An estimated 113 hotels were bought in the first half of 2025 in California, up 7.4% from the 122 hotels that traded hands statewide over the similar period in 2024, Atlas Hospitality Group stated.

During the first six months of 2025, average purchase prices were about $149,800 per room, a decrease of 16.4% from the $179,200 price per room over the first half of last year, the survey determined.

The decline in hotel prices, measured per room, was far more severe in Northern California than in Southern California.

In the north, the average sales price per room was $129,500 over the first half of 2025, down 28% from the $180,200 per-room price in the initial six months of last year.

Southern California average purchase prices were $175,900 per room in the first half of 2025, a 1.3% decline from the per-room price of $178,200 in the same period the year before.

One quirk that has arisen from the weakened hotel market in 2025 is the effect of foreclosures on the sector.

“It is interesting to note that the largest hotel sales in three counties were all lender foreclosures,” Reay stated.

Two of these foreclosures were in the Bay Area – one in downtown Oakland and another in downtown San Jose.

Here are some details of the three noteworthy foreclosures, including the value that the foreclosing lender placed on the hotels:

— In May, the Signia by Hilton hotel at 170 South Market St. in downtown San Jose was seized by its lender in a foreclosure that placed an $80 million price tag on the 541-room hotel tower.

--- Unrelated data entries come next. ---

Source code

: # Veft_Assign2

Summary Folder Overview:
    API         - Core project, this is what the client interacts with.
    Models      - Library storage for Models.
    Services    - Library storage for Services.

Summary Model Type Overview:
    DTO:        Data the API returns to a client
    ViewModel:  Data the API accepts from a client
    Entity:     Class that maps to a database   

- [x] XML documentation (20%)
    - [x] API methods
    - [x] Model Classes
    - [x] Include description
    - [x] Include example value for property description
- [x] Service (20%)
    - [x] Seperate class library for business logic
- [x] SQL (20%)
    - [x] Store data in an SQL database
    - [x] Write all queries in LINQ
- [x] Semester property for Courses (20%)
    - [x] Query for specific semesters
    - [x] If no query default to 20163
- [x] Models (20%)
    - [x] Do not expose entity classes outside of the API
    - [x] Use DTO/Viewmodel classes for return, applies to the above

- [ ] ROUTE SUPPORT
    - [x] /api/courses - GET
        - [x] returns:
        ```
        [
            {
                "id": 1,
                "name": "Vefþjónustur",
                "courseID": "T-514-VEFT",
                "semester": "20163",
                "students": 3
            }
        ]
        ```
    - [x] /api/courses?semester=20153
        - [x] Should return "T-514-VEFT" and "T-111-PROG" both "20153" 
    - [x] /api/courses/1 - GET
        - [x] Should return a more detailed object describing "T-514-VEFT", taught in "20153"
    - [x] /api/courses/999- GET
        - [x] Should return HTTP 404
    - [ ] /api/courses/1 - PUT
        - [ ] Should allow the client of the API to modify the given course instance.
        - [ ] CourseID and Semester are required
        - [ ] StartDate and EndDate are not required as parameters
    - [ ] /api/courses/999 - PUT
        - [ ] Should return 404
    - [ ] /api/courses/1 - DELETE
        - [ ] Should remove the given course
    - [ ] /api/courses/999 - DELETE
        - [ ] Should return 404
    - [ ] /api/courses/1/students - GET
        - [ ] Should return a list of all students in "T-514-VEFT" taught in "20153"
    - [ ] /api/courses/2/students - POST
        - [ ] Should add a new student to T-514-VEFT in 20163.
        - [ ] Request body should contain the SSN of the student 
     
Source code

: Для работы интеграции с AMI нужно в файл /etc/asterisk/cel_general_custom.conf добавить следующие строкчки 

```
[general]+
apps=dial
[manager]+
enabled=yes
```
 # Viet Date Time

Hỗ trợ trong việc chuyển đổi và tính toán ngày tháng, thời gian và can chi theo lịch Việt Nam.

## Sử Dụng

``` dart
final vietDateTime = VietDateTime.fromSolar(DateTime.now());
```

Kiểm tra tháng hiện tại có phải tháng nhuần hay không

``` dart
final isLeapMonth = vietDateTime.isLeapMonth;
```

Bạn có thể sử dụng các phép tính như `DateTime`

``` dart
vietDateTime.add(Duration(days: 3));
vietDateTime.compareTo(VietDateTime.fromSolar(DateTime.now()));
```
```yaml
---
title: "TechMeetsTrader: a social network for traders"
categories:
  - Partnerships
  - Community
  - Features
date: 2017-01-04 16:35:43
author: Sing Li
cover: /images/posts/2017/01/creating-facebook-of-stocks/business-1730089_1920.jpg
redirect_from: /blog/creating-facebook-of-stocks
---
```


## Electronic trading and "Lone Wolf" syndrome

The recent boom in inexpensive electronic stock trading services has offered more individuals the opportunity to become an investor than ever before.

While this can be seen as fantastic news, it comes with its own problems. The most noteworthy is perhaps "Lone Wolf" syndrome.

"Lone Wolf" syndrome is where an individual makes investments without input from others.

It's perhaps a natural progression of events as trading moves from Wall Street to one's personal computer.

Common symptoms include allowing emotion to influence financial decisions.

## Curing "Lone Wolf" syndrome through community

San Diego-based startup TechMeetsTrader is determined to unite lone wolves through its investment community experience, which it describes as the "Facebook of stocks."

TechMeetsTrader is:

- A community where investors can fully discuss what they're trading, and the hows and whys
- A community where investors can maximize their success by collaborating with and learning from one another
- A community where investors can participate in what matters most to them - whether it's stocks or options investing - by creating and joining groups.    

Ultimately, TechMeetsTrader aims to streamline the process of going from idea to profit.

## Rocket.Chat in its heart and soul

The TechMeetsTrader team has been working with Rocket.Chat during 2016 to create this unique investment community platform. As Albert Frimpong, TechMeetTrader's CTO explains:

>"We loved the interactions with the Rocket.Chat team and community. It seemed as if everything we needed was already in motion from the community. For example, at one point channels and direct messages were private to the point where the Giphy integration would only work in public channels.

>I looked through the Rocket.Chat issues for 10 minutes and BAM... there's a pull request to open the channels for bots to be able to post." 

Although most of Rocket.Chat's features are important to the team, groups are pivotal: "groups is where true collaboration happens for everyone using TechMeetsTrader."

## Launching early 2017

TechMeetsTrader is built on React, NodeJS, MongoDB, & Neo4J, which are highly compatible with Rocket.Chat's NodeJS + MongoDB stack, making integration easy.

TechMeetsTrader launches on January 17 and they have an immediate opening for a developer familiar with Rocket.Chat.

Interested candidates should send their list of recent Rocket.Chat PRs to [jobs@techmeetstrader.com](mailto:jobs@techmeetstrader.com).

— On July 8, the Oakland Marriott City Center, a 500-room hotel at 1001 Broadway in downtown Oakland, was taken back by its lender in a foreclosure that valued that lodging tower at $70.2 million.

— In Los Angeles, the loan on the 397-room Line Hotel was foreclosed through a transaction that valued the Koreatown-area lodging at $68 million.

The trio of foreclosures produced an outsized impact on the overall purchase activity in California, Atlas Hospitality determined.

“These three sales accounted for a total of $218.18 million of sales volume, which is 15.7% of the entire dollar volume through the first six months of 2025,” Reay wrote in the report.

The total sales volume during the first half of this year was $1.39 billion, Atlas Hospitality estimated.